Некоторое время спустя, когда происходил судебный процесс по поводу «Марион Делорм», Гюго увидел в зале суда молодого Вакери. «И торжествующий поэт заметил вдруг меня, и я руки его коснулся, как десницы короля…» Вслед за тем молодой нормандец и его друг Поль Мерис стали своими людьми в доме Гюго на Королевской площади. Им было поручено формировать батальоны для сражения за успех «Рюи Блаза». Когда молодой Огюст заболел, Адель Гюго ухаживала за ним, и юноша сохранил упоительное воспоминание об очаровательной женщине, склонявшейся у его изголовья. В 1838 году, в то время как Виктор Гюго путешествовал по Рейну, Адель с детьми была приглашена в Гавр, к старшей сестре Огюста, супруге Никола Лефевра, основателя Нуво-Гранвиль. Четыре отпрыска Гюго никогда не видели моря. Из Гавра вся семья направилась в Вилькье. Там они прожили до начала октября.

Огюст Вакери — госпоже Гюго, 9 октября 1838 года:

«Дорогая госпожа Гюго, с тех пор как вы уехали, дом опустел и стал ужасно унылым. Мы скучаем без вас и без ваших милых детей. Теперь у нас тишина, такая печальная по сравнению с былым оживлением! Хочется поскорее написать вам. После вашего отъезда потянулись долгие и тоскливые дни. Ведь мой брат и в особенности я все время были с вами, и так приятно было жить в вашем обществе; мы без вас скучаем, и никто не сможет вас заменить».
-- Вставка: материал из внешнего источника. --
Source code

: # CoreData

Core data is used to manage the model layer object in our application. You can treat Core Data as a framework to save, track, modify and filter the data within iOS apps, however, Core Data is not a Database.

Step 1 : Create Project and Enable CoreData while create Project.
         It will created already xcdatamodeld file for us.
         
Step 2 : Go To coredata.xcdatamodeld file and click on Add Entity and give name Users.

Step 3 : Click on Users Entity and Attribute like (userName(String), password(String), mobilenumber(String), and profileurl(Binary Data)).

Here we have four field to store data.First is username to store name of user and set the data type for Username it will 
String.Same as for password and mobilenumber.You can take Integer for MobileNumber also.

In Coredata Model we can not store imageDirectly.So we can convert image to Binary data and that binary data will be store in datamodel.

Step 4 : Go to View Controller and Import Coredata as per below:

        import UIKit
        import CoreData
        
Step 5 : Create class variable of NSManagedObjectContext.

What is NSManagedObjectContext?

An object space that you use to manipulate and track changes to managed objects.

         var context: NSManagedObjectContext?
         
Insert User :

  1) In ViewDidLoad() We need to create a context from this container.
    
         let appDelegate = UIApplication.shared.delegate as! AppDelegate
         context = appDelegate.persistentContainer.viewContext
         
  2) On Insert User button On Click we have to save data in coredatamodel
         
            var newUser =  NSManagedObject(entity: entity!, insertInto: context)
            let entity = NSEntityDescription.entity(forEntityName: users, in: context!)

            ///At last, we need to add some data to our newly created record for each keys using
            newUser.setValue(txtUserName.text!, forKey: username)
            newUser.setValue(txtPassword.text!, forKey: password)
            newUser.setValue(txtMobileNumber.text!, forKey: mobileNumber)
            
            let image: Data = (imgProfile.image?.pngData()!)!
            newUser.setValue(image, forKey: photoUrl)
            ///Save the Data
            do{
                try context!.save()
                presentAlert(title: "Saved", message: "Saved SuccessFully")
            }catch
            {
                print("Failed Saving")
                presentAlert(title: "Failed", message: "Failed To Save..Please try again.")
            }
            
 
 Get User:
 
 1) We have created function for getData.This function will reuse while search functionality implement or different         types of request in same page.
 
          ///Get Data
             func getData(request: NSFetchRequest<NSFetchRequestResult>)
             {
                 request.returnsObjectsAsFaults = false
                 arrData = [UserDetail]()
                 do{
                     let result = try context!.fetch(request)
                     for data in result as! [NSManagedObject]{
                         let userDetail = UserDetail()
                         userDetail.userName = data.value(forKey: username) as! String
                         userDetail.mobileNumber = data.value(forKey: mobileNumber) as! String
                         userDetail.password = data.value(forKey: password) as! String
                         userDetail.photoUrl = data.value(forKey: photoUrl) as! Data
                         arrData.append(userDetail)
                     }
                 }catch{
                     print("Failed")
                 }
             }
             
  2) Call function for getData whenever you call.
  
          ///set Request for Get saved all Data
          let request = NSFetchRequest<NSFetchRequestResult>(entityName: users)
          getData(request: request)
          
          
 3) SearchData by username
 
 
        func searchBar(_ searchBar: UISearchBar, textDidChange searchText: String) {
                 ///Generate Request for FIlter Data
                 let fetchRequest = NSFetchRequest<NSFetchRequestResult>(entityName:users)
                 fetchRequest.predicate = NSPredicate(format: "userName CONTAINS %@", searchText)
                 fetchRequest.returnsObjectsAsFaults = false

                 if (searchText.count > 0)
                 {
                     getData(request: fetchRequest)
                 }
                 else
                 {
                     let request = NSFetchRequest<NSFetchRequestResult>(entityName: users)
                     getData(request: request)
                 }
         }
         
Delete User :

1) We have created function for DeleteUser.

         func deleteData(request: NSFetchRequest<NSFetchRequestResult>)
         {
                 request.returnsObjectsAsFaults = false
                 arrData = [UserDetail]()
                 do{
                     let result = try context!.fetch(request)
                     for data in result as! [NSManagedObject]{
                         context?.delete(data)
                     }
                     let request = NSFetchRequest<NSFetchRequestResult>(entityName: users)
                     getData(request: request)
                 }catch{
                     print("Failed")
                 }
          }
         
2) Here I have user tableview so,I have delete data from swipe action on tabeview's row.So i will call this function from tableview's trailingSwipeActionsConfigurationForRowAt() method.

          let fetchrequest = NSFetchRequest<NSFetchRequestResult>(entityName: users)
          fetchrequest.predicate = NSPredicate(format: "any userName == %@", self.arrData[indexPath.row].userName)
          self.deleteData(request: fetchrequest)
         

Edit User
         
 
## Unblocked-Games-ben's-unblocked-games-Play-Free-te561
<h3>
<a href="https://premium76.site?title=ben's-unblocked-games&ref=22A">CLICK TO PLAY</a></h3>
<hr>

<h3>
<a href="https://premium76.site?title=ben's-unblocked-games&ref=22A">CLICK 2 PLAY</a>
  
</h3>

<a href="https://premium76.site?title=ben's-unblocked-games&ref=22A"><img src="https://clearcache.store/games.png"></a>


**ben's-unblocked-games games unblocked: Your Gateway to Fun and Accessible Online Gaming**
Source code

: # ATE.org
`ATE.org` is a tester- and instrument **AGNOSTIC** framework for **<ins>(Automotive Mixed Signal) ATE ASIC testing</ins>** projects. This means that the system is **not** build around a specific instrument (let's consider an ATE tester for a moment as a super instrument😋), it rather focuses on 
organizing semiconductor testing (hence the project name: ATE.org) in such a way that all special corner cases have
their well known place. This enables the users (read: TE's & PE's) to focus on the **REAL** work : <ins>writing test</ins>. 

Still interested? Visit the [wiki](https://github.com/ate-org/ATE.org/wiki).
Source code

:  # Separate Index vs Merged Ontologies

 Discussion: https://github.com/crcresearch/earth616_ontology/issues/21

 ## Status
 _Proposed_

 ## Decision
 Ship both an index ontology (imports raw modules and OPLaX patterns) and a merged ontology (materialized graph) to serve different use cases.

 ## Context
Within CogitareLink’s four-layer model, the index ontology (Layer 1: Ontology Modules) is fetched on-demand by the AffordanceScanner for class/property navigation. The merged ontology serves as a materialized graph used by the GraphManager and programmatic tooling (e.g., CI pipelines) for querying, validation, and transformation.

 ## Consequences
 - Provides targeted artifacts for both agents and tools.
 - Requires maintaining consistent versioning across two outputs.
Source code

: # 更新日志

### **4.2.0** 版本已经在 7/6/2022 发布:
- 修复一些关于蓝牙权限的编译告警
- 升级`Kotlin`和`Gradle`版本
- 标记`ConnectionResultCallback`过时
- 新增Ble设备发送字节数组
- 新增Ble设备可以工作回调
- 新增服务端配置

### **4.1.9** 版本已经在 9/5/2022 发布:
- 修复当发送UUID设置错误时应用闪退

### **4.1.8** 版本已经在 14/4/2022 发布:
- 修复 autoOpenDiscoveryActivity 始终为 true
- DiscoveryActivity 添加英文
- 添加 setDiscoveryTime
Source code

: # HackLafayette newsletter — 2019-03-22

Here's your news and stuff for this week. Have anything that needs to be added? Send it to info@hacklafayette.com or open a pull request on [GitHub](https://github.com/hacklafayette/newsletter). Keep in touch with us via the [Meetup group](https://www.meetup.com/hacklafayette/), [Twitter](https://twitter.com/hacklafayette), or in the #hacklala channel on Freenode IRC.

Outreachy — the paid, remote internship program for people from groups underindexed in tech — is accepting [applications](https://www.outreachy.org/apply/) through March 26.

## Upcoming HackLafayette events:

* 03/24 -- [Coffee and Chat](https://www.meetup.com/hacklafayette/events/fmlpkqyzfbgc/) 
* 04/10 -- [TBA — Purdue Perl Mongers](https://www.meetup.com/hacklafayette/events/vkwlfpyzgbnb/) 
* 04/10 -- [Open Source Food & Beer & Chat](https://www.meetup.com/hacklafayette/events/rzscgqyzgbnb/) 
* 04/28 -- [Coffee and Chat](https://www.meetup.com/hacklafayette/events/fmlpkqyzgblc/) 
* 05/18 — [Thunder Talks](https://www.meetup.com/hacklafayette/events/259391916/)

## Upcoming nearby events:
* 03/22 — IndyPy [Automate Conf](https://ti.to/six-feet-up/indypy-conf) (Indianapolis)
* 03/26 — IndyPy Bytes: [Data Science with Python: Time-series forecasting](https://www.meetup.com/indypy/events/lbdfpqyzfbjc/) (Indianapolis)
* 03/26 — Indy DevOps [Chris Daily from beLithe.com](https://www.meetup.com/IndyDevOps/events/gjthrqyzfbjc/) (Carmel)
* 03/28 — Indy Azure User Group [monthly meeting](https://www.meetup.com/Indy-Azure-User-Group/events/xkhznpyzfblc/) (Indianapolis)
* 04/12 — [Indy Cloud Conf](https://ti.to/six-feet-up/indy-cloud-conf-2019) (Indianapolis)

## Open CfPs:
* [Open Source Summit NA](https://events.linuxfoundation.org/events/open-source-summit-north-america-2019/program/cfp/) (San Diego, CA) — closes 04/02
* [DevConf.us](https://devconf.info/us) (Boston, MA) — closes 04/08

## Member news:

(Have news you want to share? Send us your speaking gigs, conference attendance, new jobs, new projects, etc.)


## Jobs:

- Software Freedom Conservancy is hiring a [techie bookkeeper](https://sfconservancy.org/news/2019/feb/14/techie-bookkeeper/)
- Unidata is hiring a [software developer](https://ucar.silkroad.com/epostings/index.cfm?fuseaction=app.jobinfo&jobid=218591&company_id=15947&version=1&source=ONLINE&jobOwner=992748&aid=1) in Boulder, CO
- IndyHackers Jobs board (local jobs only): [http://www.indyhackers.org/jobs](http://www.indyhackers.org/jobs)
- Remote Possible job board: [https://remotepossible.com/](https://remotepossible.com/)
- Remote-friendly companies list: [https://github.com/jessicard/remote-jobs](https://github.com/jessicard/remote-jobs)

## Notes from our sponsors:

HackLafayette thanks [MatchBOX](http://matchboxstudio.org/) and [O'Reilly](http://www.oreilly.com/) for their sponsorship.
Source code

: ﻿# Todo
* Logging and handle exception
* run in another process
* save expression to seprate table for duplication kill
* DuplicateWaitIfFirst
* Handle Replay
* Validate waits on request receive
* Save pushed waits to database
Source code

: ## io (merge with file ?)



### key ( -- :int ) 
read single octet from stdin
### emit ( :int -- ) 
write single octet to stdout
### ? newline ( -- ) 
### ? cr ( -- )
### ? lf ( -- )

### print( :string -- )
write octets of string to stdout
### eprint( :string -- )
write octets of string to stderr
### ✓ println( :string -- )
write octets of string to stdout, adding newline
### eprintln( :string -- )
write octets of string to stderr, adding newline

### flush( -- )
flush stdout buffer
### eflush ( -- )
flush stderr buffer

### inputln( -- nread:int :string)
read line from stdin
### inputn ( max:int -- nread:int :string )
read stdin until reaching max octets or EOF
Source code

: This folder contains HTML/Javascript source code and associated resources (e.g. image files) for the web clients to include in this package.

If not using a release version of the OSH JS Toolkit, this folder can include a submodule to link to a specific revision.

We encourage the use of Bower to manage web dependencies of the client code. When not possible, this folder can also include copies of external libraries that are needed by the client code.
Детям Гюго эти каникулы очень понравились. В следующем году они уговорили отца поехать в Гавр и Вилькье, откуда Олимпио направился в Страсбург, а его жена и дети остались у Вакери на все лето. Леопольдине исполнилось пятнадцать лет. Шарлю Вакери двадцать два. Он был убежден, что судьба готовит ему блестящую будущность. «Его отец нажил состояние на каботажном и дальнем плавании своих судов», но, несмотря на большой достаток, «семья вела скромный образ жизни, за что ее очень уважали». Шарль I Вакери, больной и уже пожилой человек, собирался уйти на покой; Шарлю II, который должен был стать его преемником, Леопольдина Гюго, простая, серьезная и умная девушка, казалась идеальной женой, и вот возникли планы соединить их узами брака, — намерение это госпожа Гюго одобрила.

Огюст Вакери — госпоже Гюго, четверг 17 октября 1839 года:

«Наш дом опустел и оплакивает вас. Мы постоянно чувствуем, что в нем отсутствуют члены вашей семьи… Семье, с которой, по воле господней, нас связывают узы кровного родства, люди всегда предпочитают ту семью, которую они сами себе выбирают, — ту, которую избрало сердце. Вам уже давно известно, как я привязан к вам! Я только теперь понял, насколько ваша дружба мне необходима и насколько мне необходимо бывать в вашем доме. Несмотря на то, что нас разделяет расстояние в шестьдесят лье, я душою всегда с вами и постоянно думаю о вас».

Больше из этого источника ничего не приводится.